There is a real possibility that next year’s Red Sox could feature Betts, Bradley, and Andrew Benintendi in the outfield for an average age of 23.3 years. Of the three possible starting catchers in Sandy Leon, Blake Swihart and Christian Vazquez, none are older than 27. The infield figures to be the old folks home with Pedroia and Ramirez (both 33 next season) on the right side and Bogaerts (24 next season) at short. There is uncertainty at third, but even there, Travis Shaw will be 27, Pablo Sandoval (remember him?) will be 30 and Yoan Moncada, who could factor in later in the season, will be 22.

So age is a big factor. It’s a big factor because we know about aging curves and when ballplayers get better and when they get worse. The Blue Jays best hitters are getting worse and the Red Sox best hitters are getting better.

But this isn’t about the Blue Jays. It’s about the Red Sox this season and beyond. This season we know they are great. Whether it’s 2.6 deviations great or 2.7 deviations great doesn’t really matter. They’re going to have the best offense in the playoffs and the better offense on the field regardless of the identity of their opponent. We can’t predict the future, but it seems fair to say that youth is the big factor here. Youth factors into aging curves, but also injuries, which can keep good players off the field. The biggest indicator of future injuries is past injuries, and so far, the core of this Red Sox offense has been remarkably injury-free this season. Pedroia and Hanley have had struggles with injuries in the past so this isn’t the perfect team from that standpoint, but it’s pretty darn strong.

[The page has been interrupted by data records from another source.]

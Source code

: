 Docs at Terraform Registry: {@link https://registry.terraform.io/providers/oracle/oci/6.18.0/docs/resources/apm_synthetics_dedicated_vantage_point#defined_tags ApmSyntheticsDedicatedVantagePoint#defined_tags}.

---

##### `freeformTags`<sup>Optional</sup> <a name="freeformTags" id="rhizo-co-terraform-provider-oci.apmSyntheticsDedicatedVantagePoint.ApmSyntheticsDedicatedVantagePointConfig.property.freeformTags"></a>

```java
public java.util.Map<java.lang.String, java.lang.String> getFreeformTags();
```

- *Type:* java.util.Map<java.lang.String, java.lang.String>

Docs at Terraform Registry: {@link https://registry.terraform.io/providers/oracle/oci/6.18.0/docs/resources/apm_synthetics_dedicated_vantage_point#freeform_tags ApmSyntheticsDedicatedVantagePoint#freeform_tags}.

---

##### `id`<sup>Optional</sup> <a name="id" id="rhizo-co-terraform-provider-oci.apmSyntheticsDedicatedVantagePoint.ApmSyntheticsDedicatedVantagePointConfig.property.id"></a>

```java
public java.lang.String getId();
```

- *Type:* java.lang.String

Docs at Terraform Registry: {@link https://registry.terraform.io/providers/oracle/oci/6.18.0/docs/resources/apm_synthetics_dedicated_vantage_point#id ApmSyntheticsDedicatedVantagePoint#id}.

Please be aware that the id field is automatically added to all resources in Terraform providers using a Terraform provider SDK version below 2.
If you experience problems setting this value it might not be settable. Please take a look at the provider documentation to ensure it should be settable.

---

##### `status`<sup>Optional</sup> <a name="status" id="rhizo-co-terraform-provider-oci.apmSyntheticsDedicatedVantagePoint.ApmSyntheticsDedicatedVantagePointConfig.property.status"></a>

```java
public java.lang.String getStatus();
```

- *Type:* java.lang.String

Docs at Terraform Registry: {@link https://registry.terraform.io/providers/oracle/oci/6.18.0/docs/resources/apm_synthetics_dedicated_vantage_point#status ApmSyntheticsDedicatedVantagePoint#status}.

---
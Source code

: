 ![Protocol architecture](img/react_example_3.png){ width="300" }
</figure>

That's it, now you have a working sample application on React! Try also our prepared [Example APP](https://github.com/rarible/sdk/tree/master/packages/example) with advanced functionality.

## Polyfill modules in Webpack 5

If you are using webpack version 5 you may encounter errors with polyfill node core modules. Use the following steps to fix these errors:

Looking at a more granular level, the Red Sox have benefited from some performances that will likely be difficult to duplicate next season. Chris Young has hit .285/.367/.527 and he’s unlikely to copy that next season. Sandy Leon looks more and more like a regression candidate, and I’m not sure I’d bank on Travis Shaw even coming close to average next season after the way he’s looked in the second half. Still, that’s not a tremendously long list, and the team already has some built-in answers to these questions in the return of Sandoval, the rise of Benintendi and the return from injury and the minor leagues of Swihart and Vazquez, respectively.

It’s impossible to predict the future. We don’t know what will happen tomorrow let alone next season or the one after that. The only thing we can do is guess and base our guess on what has happened before. By that measure, the future of the Red Sox offense looks impressively strong. The loss of Ortiz will loom large, but given their ages, it’s entirely possible that Betts, Bogaerts, Benintendi, Bradley, Swihart, and Vazquez improve next season.

But let’s not worry too much about 2017 and beyond. The 2016 Red Sox offense is scary good and that’s yet another reason to like their chances as they move towards the post-season.